Tired, some of us decided to head homewards when we saw two girls in a heated argument with a crowd of about 20-30 men. These men had been tearing up and burning posters of another protesting group’s posters that had a line at the bottom that appealed to all citizens to dial 100/1091 if ever they were witness to or victim of any form of sexual harassment including leering, groping, molestation and stalking. They were tearing the poster and throwing the bits of paper into the air triumphantly. When two girls walked up to them asking why they were doing this, they said the police had failed and 100 police line had failed and no one should be appealing to anyone to go to the police in cases of rape. Some of us intervened when we saw the girls being surrounded by a hoard of aggressive intolerant men who would have no one else but them decide what would make the streets of Delhi safe for women. With no other way to talk to them but scream, scream we did. And we were told by ‘concerned public’ around to calm down. We were asked not to make an issue of all these trivial matters and stick to the ‘real’ issue. The police intervened as the aggression increased and we screamed louder and hysterical shouts of Vande Mataram and Bharat Mata ki Jai resounded. The police pushed us back. They caught us by our arms and bags and pulled us back. While I found my loudest voice to scream at the overdosed testosterone that this expression of masculinity where you scream and bully your way through will not work, I was told by a bystander to look at the way I was myself screaming. The unruly crowd seemed too unruly for either this ‘concerned public’ to engage with, or the police to control. So they told us to calm down. So they pushed us away. Boys will be boys goes a famous saying. A man standing at the back, wondering what had sparked this massive argument, said to another, ‘zarur ladki ne kuch kaha hoga’. And apparently, girls will be girls.

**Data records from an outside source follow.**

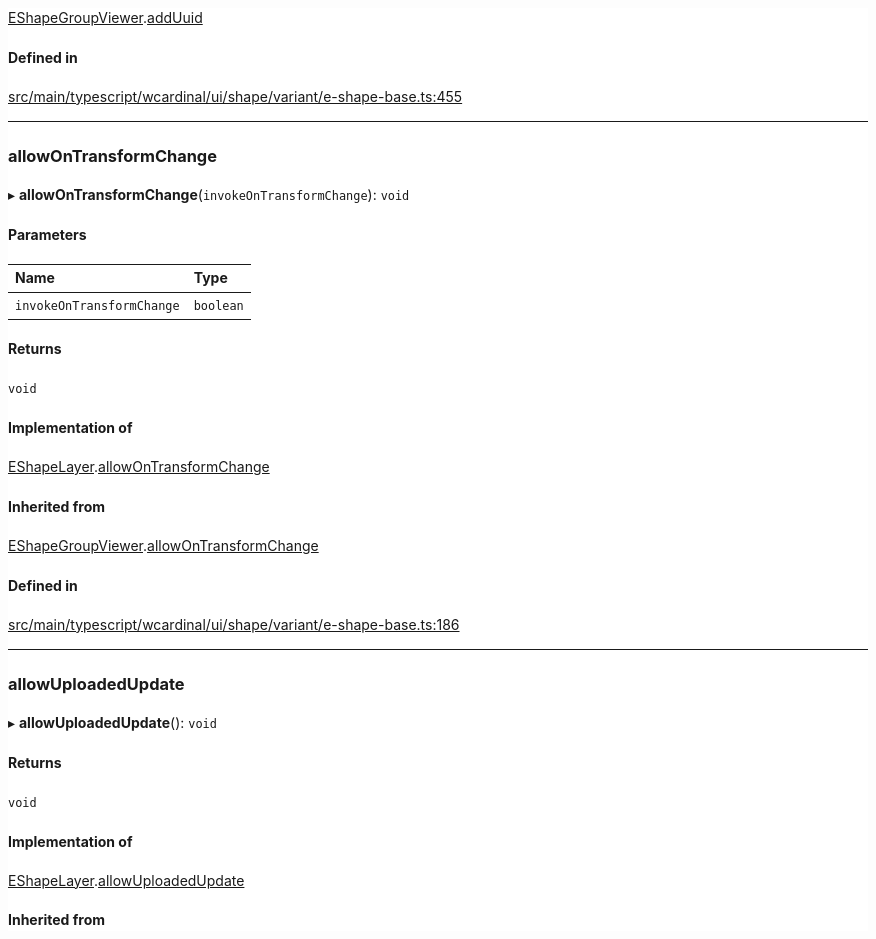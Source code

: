 [EShapeGroupViewer](EShapeGroupViewer.md).[addUuid](EShapeGroupViewer.md#adduuid)

#### Defined in

[src/main/typescript/wcardinal/ui/shape/variant/e-shape-base.ts:455](https://github.com/winter-cardinal/winter-cardinal-ui/blob/v0.160.0/src/main/typescript/wcardinal/ui/shape/variant/e-shape-base.ts#L455)

___

### allowOnTransformChange

▸ **allowOnTransformChange**(`invokeOnTransformChange`): `void`

#### Parameters

| Name | Type |
| :------ | :------ |
| `invokeOnTransformChange` | `boolean` |

#### Returns

`void`

#### Implementation of

[EShapeLayer](../interfaces/EShapeLayer.md).[allowOnTransformChange](../interfaces/EShapeLayer.md#allowontransformchange)

#### Inherited from

[EShapeGroupViewer](EShapeGroupViewer.md).[allowOnTransformChange](EShapeGroupViewer.md#allowontransformchange)

#### Defined in

[src/main/typescript/wcardinal/ui/shape/variant/e-shape-base.ts:186](https://github.com/winter-cardinal/winter-cardinal-ui/blob/v0.160.0/src/main/typescript/wcardinal/ui/shape/variant/e-shape-base.ts#L186)

___

### allowUploadedUpdate

▸ **allowUploadedUpdate**(): `void`

#### Returns

`void`

#### Implementation of

[EShapeLayer](../interfaces/EShapeLayer.md).[allowUploadedUpdate](../interfaces/EShapeLayer.md#allowuploadedupdate)

#### Inherited from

Another female friend relentlessly shouted back asking what sort of justice they demanded for this girl when they were not even willing to listen to what women wanted. They responded in what they thought was a defense, ‘hum toh keh hi rahe hain ki phansi do’ (yes we are saying give the culprits death penalty), and to their utmost shock and disappoint we retorted, we don’t want death penalty. 

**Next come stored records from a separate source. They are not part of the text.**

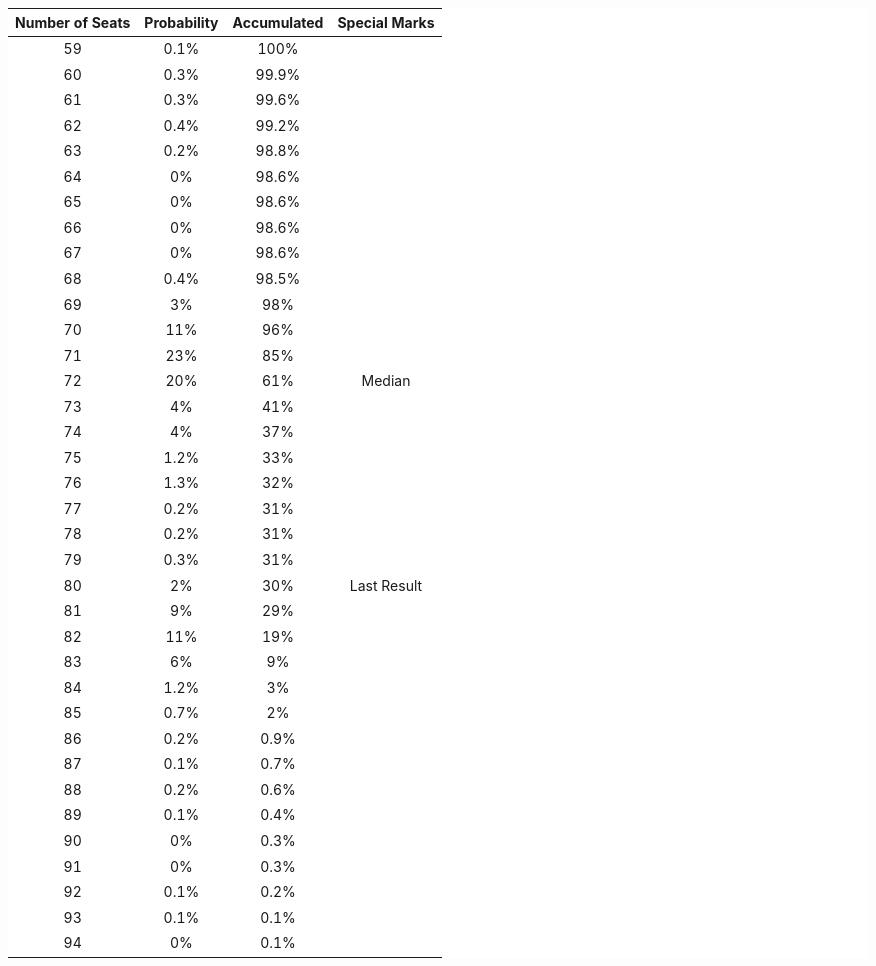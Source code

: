 | Number of Seats | Probability | Accumulated | Special Marks |
|:---------------:|:-----------:|:-----------:|:-------------:|
| 59 | 0.1% | 100% |  |
| 60 | 0.3% | 99.9% |  |
| 61 | 0.3% | 99.6% |  |
| 62 | 0.4% | 99.2% |  |
| 63 | 0.2% | 98.8% |  |
| 64 | 0% | 98.6% |  |
| 65 | 0% | 98.6% |  |
| 66 | 0% | 98.6% |  |
| 67 | 0% | 98.6% |  |
| 68 | 0.4% | 98.5% |  |
| 69 | 3% | 98% |  |
| 70 | 11% | 96% |  |
| 71 | 23% | 85% |  |
| 72 | 20% | 61% | Median |
| 73 | 4% | 41% |  |
| 74 | 4% | 37% |  |
| 75 | 1.2% | 33% |  |
| 76 | 1.3% | 32% |  |
| 77 | 0.2% | 31% |  |
| 78 | 0.2% | 31% |  |
| 79 | 0.3% | 31% |  |
| 80 | 2% | 30% | Last Result |
| 81 | 9% | 29% |  |
| 82 | 11% | 19% |  |
| 83 | 6% | 9% |  |
| 84 | 1.2% | 3% |  |
| 85 | 0.7% | 2% |  |
| 86 | 0.2% | 0.9% |  |
| 87 | 0.1% | 0.7% |  |
| 88 | 0.2% | 0.6% |  |
| 89 | 0.1% | 0.4% |  |
| 90 | 0% | 0.3% |  |
| 91 | 0% | 0.3% |  |
| 92 | 0.1% | 0.2% |  |
| 93 | 0.1% | 0.1% |  |
| 94 | 0% | 0.1% |  |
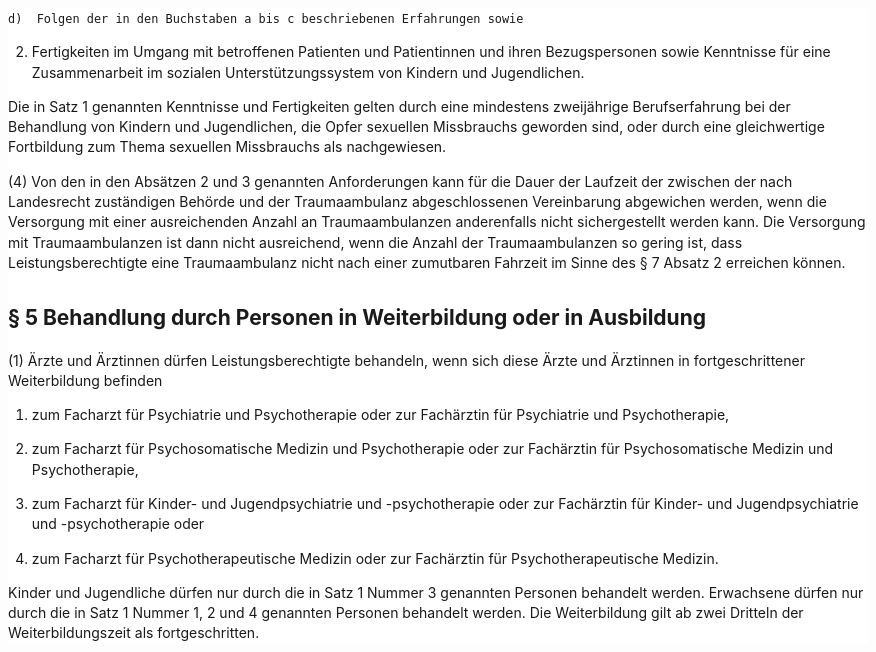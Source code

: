
    d)  Folgen der in den Buchstaben a bis c beschriebenen Erfahrungen sowie





2.  Fertigkeiten im Umgang mit betroffenen Patienten und Patientinnen und
    ihren Bezugspersonen sowie Kenntnisse für eine Zusammenarbeit im
    sozialen Unterstützungssystem von Kindern und Jugendlichen.



Die in Satz 1 genannten Kenntnisse und Fertigkeiten gelten durch eine
mindestens zweijährige Berufserfahrung bei der Behandlung von Kindern
und Jugendlichen, die Opfer sexuellen Missbrauchs geworden sind, oder
durch eine gleichwertige Fortbildung zum Thema sexuellen Missbrauchs
als nachgewiesen.

(4) Von den in den Absätzen 2 und 3 genannten Anforderungen kann für
die Dauer der Laufzeit der zwischen der nach Landesrecht zuständigen
Behörde und der Traumaambulanz abgeschlossenen Vereinbarung abgewichen
werden, wenn die Versorgung mit einer ausreichenden Anzahl an
Traumaambulanzen anderenfalls nicht sichergestellt werden kann. Die
Versorgung mit Traumaambulanzen ist dann nicht ausreichend, wenn die
Anzahl der Traumaambulanzen so gering ist, dass Leistungsberechtigte
eine Traumaambulanz nicht nach einer zumutbaren Fahrzeit im Sinne des
§ 7 Absatz 2 erreichen können.


## § 5 Behandlung durch Personen in Weiterbildung oder in Ausbildung

(1) Ärzte und Ärztinnen dürfen Leistungsberechtigte behandeln, wenn
sich diese Ärzte und Ärztinnen in fortgeschrittener Weiterbildung
befinden

1.  zum Facharzt für Psychiatrie und Psychotherapie oder zur Fachärztin
    für Psychiatrie und Psychotherapie,


2.  zum Facharzt für Psychosomatische Medizin und Psychotherapie oder zur
    Fachärztin für Psychosomatische Medizin und Psychotherapie,


3.  zum Facharzt für Kinder- und Jugendpsychiatrie und -psychotherapie
    oder zur Fachärztin für Kinder- und Jugendpsychiatrie und
    -psychotherapie oder


4.  zum Facharzt für Psychotherapeutische Medizin oder zur Fachärztin für
    Psychotherapeutische Medizin.



Kinder und Jugendliche dürfen nur durch die in Satz 1 Nummer 3
genannten Personen behandelt werden. Erwachsene dürfen nur durch die
in Satz 1 Nummer 1, 2 und 4 genannten Personen behandelt werden. Die
Weiterbildung gilt ab zwei Dritteln der Weiterbildungszeit als
fortgeschritten.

This was a mob. It was a mob that was fascist, intolerant of any view they disagreed with. It was a mob that was male that had decided they knew best how to make women feel safe. It was a mob that refused to hear the voice of a woman. It was also a mob that had decided to reject Rule of Law, as the simple appeal for people to register their complaints with the police was unacceptable to them. I imagine it was a mob that would attack women who came out of a pub in the middle of the night in Mangalore. 

As we left the mob in disgust, we were frustrated by the right-wing mob on the one hand, and left-wing sectarianism on the other. However, these are battles that are part of the struggle for gender justice. As we trudge along this path, we must recognize the challenges that lie ahead and work towards strengthening the fight for a gender-just society. And with that resolve we marched for freedom yesterday and will kick in the new year with a street party today!
Vasundhara Jairath is an activist of New Socialist Initiative, and a Doctoral Scholar at the Department of Sociology, University of Delhi.